Il suo atteggiamento, dunque, pare di attesa per poi scatenarsi, forse, proprio il prossimo 29 settembre e, sempre rispetto al suo avversario, sta cercando di essere più paziente e più compassionevole; lui che durante i primi anni di carriera politica, esattamente quando era senatore del Delaware, perse la sua prima moglie, sposata nel 1966, per un misterioso incidente stradale. Era il 1972 quando avvenne la tragedia e con Neilla Hunter, questo il nome della consorte, aveva messo al mondo tre figli, presenti nella macchina la notte dell’incidente. Due si salvarono e solo la più piccola, di soli 13 mesi, purtroppo seguì la madre nel tragico destino. Dopo quel tremendo lutto si ricostruì una vita, crescendo i figli superstiti, con una seconda moglie.
Rimase in carica come Senatore fino al 15 gennaio 2009, quando prese il via la sua avventura come vice del Primo Presidente Afroamericano della storia degli Stati Uniti. Ed è qui, che forse, diversi errori sono stati commessi. Errori che egli stesso ha voglia di cancellare: rimettendo al centro della sua politica la middle-class, disastrata dalla crisi del 2008 e non supportata dallo Biden e Obama, i quali privilegiarono le banche.
Se questo è il primo tassello, fondamentale, il secondo riguarda la Cina con la quale non sembra modificare tanto l’atteggiamento rispetto a quello portato in essere dal suo possibile predecessore.
Quando molti anni fa, ai tempi di Nixon, l’America aprì le porte al paese asiatico con la speranza che con i decenni si sarebbe democratizzato, cosa che purtroppo non è avvenuta. Contro la Cina e la stessa Russia di Putin, Biden, vuole creare un fronte comune con l’Europa, riallacciando quei vecchi rapporti logorati dalla politica di Trump.

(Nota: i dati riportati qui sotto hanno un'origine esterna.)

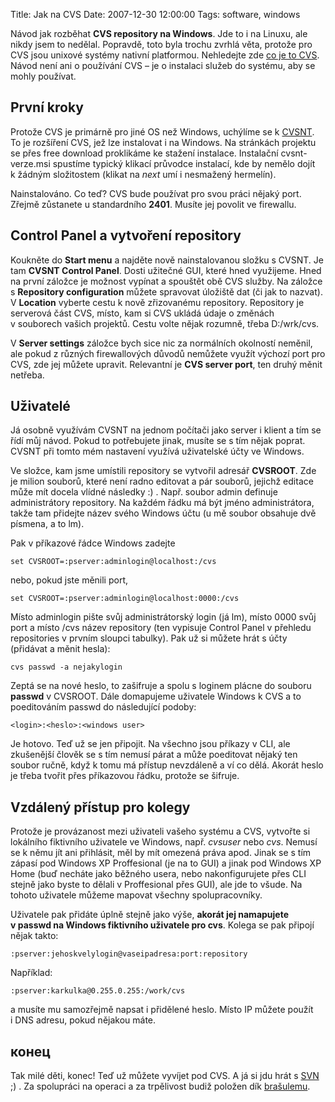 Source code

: Title: Jak na CVS
Date: 2007-12-30 12:00:00
Tags: software, windows

Návod jak rozběhat **CVS repository na Windows**. Jde to i na
Linuxu, ale nikdy jsem to nedělal. Popravdě, toto byla trochu
zvrhlá věta, protože pro CVS jsou unixové systémy nativní
platformou. Nehledejte zde
[co je to CVS](http://cs.wikipedia.org/wiki/CVS). Návod není ani
o používání CVS – je o instalaci služeb do systému, aby se mohly
používat.

## První kroky

Protože CVS je primárně pro jiné OS než Windows, uchýlíme se
k [CVSNT](http://www.march-hare.com/cvspro/). To je rozšíření CVS,
jež lze instalovat i na Windows. Na stránkách projektu se přes free
download proklikáme ke stažení instalace. Instalační
cvsnt-verze.msi spustíme typický klikací průvodce instalací, kde by
nemělo dojít k žádným složitostem (klikat na *next* umí i nesmažený
hermelín).

Nainstalováno. Co teď? CVS bude používat pro svou práci nějaký
port. Zřejmě zůstanete u standardního **2401**. Musíte jej povolit
ve firewallu.

## Control Panel a vytvoření repository

Koukněte do **Start menu** a najděte nově nainstalovanou složku
s CVSNT. Je tam **CVSNT Control Panel**. Dosti užitečné GUI, které
hned využijeme. Hned na první záložce je možnost vypínat a spouštět
obě CVS služby. Na záložce s **Repository configuration** můžete
spravovat úložiště dat (či jak to nazvat). V **Location** vyberte
cestu k nově zřizovanému repository. Repository je serverová část
CVS, místo, kam si CVS ukládá údaje o změnách v souborech vašich
projektů. Cestu volte nějak rozumně, třeba D:/wrk/cvs.

V **Server settings** záložce bych sice nic za normálních okolností
neměnil, ale pokud z různých firewallových důvodů nemůžete využít
výchozí port pro CVS, zde jej můžete upravit. Relevantní je
**CVS server port**, ten druhý měnit netřeba.

## Uživatelé

Já osobně využívám CVSNT na jednom počítači jako server i klient a
tím se řídí můj návod. Pokud to potřebujete jinak, musíte se s tím
nějak poprat. CVSNT při tomto mém nastavení využívá uživatelské
účty ve Windows.

Ve složce, kam jsme umístili repository se vytvořil adresář
**CVSROOT**. Zde je milion souborů, které není radno editovat a pár
souborů, jejichž editace může mít docela vlídné následky :) . Např.
soubor admin definuje administrátory repository. Na každém řádku má
být jméno administrátora, takže tam přidejte název svého Windows
účtu (u mě soubor obsahuje dvě písmena, a to lm).

Pak v příkazové řádce Windows zadejte

    set CVSROOT=:pserver:adminlogin@localhost:/cvs

nebo, pokud jste měnili port,

    set CVSROOT=:pserver:adminlogin@localhost:0000:/cvs

Místo adminlogin pište svůj administrátorský login (já lm), místo
0000 svůj port a místo /cvs název repository (ten vypisuje Control
Panel v přehledu repositories v prvním sloupci tabulky). Pak už si
můžete hrát s účty (přidávat a měnit hesla):

    cvs passwd -a nejakylogin

Zeptá se na nové heslo, to zašifruje a spolu s loginem plácne do
souboru **passwd** v CVSROOT. Dále domapujeme uživatele Windows
k CVS a to poeditováním passwd do následující podoby:

    <login>:<heslo>:<windows user>

Je hotovo. Teď už se jen připojit. Na všechno jsou příkazy v CLI,
ale zkušenější člověk se s tím nemusí párat a může poeditovat
nějaký ten soubor ručně, když k tomu má přístup nevzdáleně a ví co
dělá. Akorát heslo je třeba tvořit přes příkazovou řádku, protože
se šifruje.

## Vzdálený přístup pro kolegy

Protože je provázanost mezi uživateli vašeho systému a CVS,
vytvořte si lokálního fiktivního uživatele ve Windows, např.
*cvsuser* nebo *cvs*. Nemusí se k němu jít ani přihlásit, měl by
mít omezená práva apod. Jinak se s tím zápasí pod Windows XP
Proffesional (je na to GUI) a jinak pod Windows XP Home (buď
necháte jako běžného usera, nebo nakonfigurujete přes CLI stejně
jako byste to dělali v Proffesional přes GUI), ale jde to všude. Na
tohoto uživatele můžeme mapovat všechny spolupracovníky.

Uživatele pak přidáte úplně stejně jako výše,
**akorát jej namapujete v passwd na Windows fiktivního uživatele pro cvs**.
Kolega se pak připojí nějak takto:

    :pserver:jehoskvelylogin@vaseipadresa:port:repository

Například:

    :pserver:karkulka@0.255.0.255:/work/cvs

a musíte mu samozřejmě napsat i přidělené heslo. Místo IP můžete
použít i DNS adresu, pokud nějakou máte.

## конец

Tak milé děti, konec! Teď už můžete vyvíjet pod CVS. A já si jdu
hrát s [SVN](http://cs.wikipedia.org/wiki/SVN) ;) . Za spolupráci
na operaci a za trpělivost budiž položen dík
[brašulemu](http://jentak.javorkovi.cz/).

Sempre in politica estera, comunque, anche da quello che sta emergendo, non si discosterà molto dal suo predecessore: infatti non sposterà l’ambasciata da Gerusalemme ma aprirà un’altra sede in Palestina per riprendere il ruolo di equilibratore dell’America. In più si ritrova con un’economia da far ripartire, dopo la crisi provocata dal covid, e una sanità da riprendere con l’Obamacare.
Altra questione di notevole importanza, per non dire di fondamentale importanza, è l’immigrazione che per gli Usa rappresentano la linfa vitale. Inizialmente Trump, con il progetto del Muro tra il confine con il Messico, voleva sconfiggere l’immigrazione clandestina. Ma negli ultimi tempi avrebbe dichiarato guerra anche a quella legale, togliendo di fatto attrattiva a tutti coloro che vorrebbero entrare per lavorare. Biden, di sicuro, farà ordine anche su questo ma per dovere di cronaca bisogna porre un quesito sul Muro: continuerà a edificarlo visto che i lavori veri e propri iniziarono con Bill Clinton, Presidente Democratico?
Tutte sfide insomma difficili. Tutte sfide a cui dovrà trovare delle soluzioni e argomentarle in maniera convincente in questi giorni che lo separano dall’appuntamento cruciale. Biden potrebbe essere, se vince, il secondo Presidente degli Stati Uniti d’America di religione cattolica dopo John Fitzgerald Kennedy e d’altronde, i due, hanno anche lo stesso paese di origine: irlandese.
Dunque per adesso c’è solo da attendere il verdetto mentre la sfida tra i due è già diventata infuocata, per un match fino all’ultimo colpo.